Several thousand miles and two millennia distant, the Greeks built the Parthenon on top of a rock outcropping called the Acropolis. Prominent above a natural harbor, the site was ideal as a fortified center for the city of Athens, and later for civic and ceremonial functions. Today, it is the most famous ruin in the world as well as a symbol of the Greek contribution to the development of rational thought, science, art, and democracy. But our knowledge of its origins, the intentions of its instigator, Pericles, and its architect, Iktinos, and the circumstances of its construction are remarkably sketchy. Other than one by Plutarch, the only reference to the Parthenon in the ancient world is from one Pausanias, who wrote a paragraph about it in a Guidebook to Greece six hundred years after its construction (Beard 2003, 23). Yet we do know that the building of the Parthenon coincided with the apogee and decline of the Greek empire between AD 447 and 404 as its most eloquent physical expression. The Parthenon, the first temple built entirely from marble, represented the height of the refinement of temple design. Iktinos's art lay in his use of deception so that almost no line in the structure is entirely straight. In appreciation, Paul Valery once wrote:
Standing before a building in which mass was so sensitively lightened, a building that seemed so simple, no one was aware that the sense of happiness he felt was caused by curves and bends that were almost imperceptible yet immensely powerful. The beholder was unaware that he was responding to a combination of regularity and irregularity the architect had hidden in his work, a combination as strong as it is impossible to describe. (quoted in Meier 2000, 350)

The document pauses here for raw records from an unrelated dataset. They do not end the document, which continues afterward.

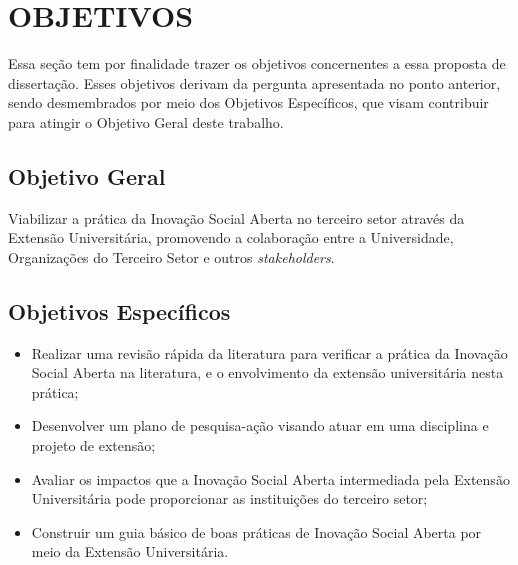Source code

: \section{OBJETIVOS}
\label{objetivos}

Essa seção tem por finalidade trazer os objetivos concernentes a essa proposta de dissertação. Esses objetivos derivam da pergunta apresentada no ponto anterior, sendo desmembrados por meio dos Objetivos Específicos, que visam contribuir para atingir o Objetivo Geral deste trabalho.

\subsection{\textbf{Objetivo Geral}}
Viabilizar a prática da Inovação Social Aberta no terceiro setor através da Extensão Universitária, promovendo a colaboração entre a Universidade, Organizações do Terceiro Setor e outros \textit{stakeholders}.

\subsection{\textbf{Objetivos Específicos}}
\begin{itemize}
    \item Realizar uma revisão rápida da literatura para verificar a prática da Inovação Social Aberta na literatura, e o envolvimento da extensão universitária nesta prática;
    \item Desenvolver um plano de pesquisa-ação visando atuar em uma disciplina e projeto de extensão; 
    \item Avaliar os impactos que a Inovação Social Aberta intermediada pela Extensão Universitária pode proporcionar as instituições do terceiro setor;
    \item Construir um guia básico de boas práticas de Inovação Social Aberta por meio da Extensão Universitária.
\end{itemize}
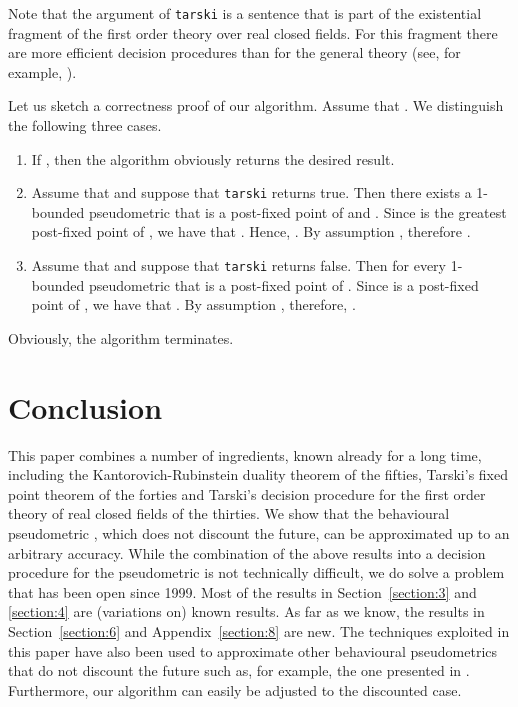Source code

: \documentclass{LMCS}
\begin{document}
Note that the argument of {\tt tarski} is a sentence that is part of
the existential fragment of the first order theory over real closed fields.
For this fragment there are more efficient decision procedures than
for the general theory (see, for example, \cite{SPR96:jacm}).  

Let us sketch a correctness proof of our algorithm.  Assume that
.  We distinguish the following
three cases.
\begin{enumerate}[]
\item
If , then the algorithm obviously returns the
desired result.
\item
Assume that  and suppose that
{\tt tarski}
returns true.  Then there exists a 1-bounded pseudometric  that is 
a post-fixed point of  and .  Since 
is the greatest post-fixed point of , we have that .
Hence, .  By assumption
, therefore .
\item
Assume that  and suppose that {\tt tarski}
returns false.  Then  for every 1-bounded
pseudometric  that is a post-fixed point of .  Since 
is a post-fixed point of , we have that .  By assumption ,
therefore, .
\end{enumerate}
Obviously, the algorithm terminates.

\section{Conclusion}

This paper combines a number of ingredients, known already for a long time, 
including the Kantorovich-Rubinstein duality theorem of the fifties, 
Tarski's fixed point theorem of the forties and Tarski's decision procedure 
for the first order theory of real closed fields of the thirties.
We show that the behavioural pseudometric , which does not discount 
the future, can be approximated up to an arbitrary accuracy.  While the 
combination of the above results into a decision procedure for the 
pseudometric is not technically difficult, we do solve a problem that has 
been open since 1999.  Most of the results in Section~\ref{section:3} and 
\ref{section:4} are (variations on) known results.  As far as we know, 
the results in Section~\ref{section:6} and Appendix~\ref{section:8} are new.
The techniques exploited in this paper have also been used to
approximate other behavioural pseudometrics that do not discount the
future such as, for example, the one presented in \cite{B05:concur}.
Furthermore, our algorithm can easily be adjusted to the discounted
case.  
\end{document}
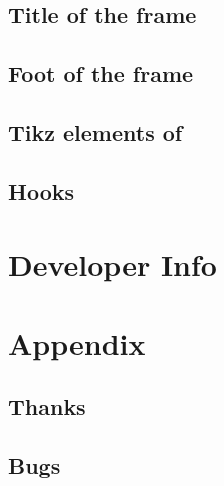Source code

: \documentclass[openany,12pt,tocdepth=3,showframe]{ltx-md}
\begin{document}
\section{Title of the frame}\label{sec:element-firsttitle}

\section{Foot of the frame}\label{sec:element-lastfoot}



\section{Tikz elements of  \texorpdfstring{}{xframed}}


\section{Hooks}\label{sec:hook}

\label{se:tikzsetup}

\chapter{Developer Info}\label{chap:developer-info}


\chapter{Appendix}\label{chap:appendix}
\section{Thanks}

\section{Bugs}
\end{document}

From a sufficient distance the Parthenon looks absolutely square; the eye is deceived by the practice of making the columns swell slightly toward the middle (entasis), and bending them slightly inward while they rest on a slightly convex platform (Hurwit 2004, 118). The Parthenon is deceptive in other ways that are neither so artistic nor admirable. It was funded by the profits of the Greek empire and built from marble mined by slaves at the onset of the wars that ended Athenian democracy. In the words of Loren Samons, it "is not a testament to Athenian democracy, humanism, or liberalism . . . [but] first and foremost a monument to Athenian power, glory, and victory over both barbarians and . . . other Greeks" (quoted in Hurwit 2004, 55).
Still, from the site of the forum or agora below, it is possible to hear the distant echoes of conversations that occurred in that brief moment in time about life, meaning, purpose, and the possibility that humans could rise above sophistry and irrationality. If Stonehenge had to do with cosmology, the Parthenon symbolizes the possibility that humans may one day emerge from the shadows of the cave into the full sunlight of rational thought and action—a hope that seems oddly distant after the world wars, gulags, genocide, and terrorism of the past hundred years. To this endeavor the Greeks gave architectural expression, raising the arts of proportion, harmony, and building science to a level some think has never been surpassed.